▸ WORK ORDER
Lines in the entries below where the word "entered" shows up should each be copied.

BEGIN MATERIAL PROVIDED

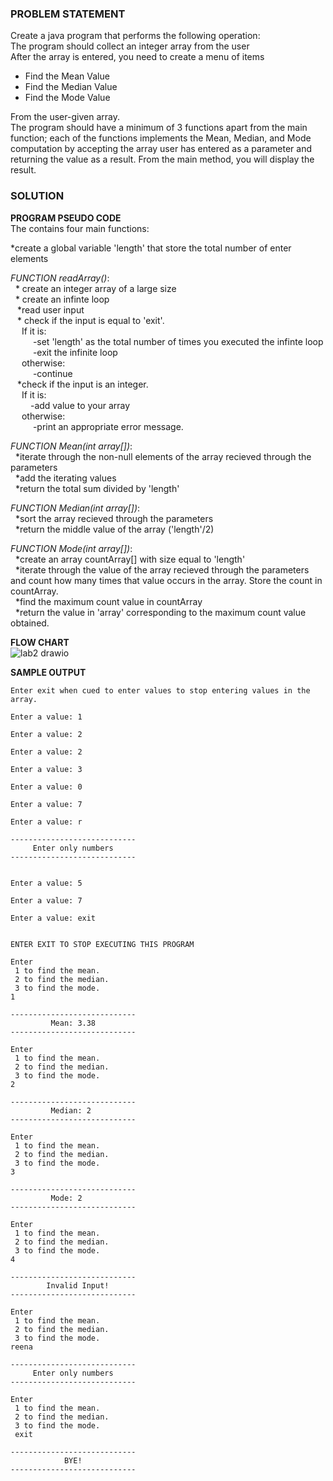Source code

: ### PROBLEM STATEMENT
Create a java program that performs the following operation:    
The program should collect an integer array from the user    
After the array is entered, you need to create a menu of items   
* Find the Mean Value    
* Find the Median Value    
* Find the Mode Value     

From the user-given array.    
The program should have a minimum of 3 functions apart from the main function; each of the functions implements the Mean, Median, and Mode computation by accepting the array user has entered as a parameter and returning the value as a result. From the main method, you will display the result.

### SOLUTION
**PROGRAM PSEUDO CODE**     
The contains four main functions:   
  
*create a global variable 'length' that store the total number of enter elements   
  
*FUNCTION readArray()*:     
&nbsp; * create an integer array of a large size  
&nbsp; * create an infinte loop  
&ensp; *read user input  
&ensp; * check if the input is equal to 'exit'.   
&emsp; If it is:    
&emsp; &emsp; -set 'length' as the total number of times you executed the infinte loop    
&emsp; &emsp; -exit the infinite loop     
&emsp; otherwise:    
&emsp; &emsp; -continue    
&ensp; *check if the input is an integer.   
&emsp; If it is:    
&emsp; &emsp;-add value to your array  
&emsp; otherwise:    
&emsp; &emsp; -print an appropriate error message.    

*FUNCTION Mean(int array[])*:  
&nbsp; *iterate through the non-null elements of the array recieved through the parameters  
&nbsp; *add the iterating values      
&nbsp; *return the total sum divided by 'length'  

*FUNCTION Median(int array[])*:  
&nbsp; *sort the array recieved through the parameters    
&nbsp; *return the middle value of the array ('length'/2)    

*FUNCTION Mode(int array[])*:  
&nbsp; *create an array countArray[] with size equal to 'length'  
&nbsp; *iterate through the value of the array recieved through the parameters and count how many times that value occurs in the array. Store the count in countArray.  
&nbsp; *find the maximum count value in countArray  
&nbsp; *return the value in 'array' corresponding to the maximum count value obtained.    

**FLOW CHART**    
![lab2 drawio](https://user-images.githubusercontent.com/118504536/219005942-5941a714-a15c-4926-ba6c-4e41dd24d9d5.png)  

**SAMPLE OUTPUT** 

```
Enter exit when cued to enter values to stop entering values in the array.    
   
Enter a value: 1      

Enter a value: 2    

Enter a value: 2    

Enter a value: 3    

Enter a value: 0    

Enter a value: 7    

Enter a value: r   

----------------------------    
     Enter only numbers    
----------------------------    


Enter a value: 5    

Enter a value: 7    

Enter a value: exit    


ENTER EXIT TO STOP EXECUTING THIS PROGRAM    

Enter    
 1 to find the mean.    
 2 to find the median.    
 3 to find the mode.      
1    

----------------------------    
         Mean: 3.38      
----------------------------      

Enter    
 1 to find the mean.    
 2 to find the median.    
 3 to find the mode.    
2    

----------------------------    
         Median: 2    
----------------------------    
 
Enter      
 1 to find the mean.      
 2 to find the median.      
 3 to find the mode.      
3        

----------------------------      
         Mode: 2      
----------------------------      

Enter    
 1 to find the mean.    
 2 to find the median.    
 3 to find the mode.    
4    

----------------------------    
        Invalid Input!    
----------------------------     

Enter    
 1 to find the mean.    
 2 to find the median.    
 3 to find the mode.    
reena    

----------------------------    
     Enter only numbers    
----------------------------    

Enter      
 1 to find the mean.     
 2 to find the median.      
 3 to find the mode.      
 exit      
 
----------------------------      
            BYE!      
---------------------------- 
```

END MATERIAL PROVIDED

▸ TASK RESPONSE
After the array is entered, you need to create a menu of items   
The program should have a minimum of 3 functions apart from the main function; each of the functions implements the Mean, Median, and Mode computation by accepting the array user has entered as a parameter and returning the value as a result. From the main method, you will display the result.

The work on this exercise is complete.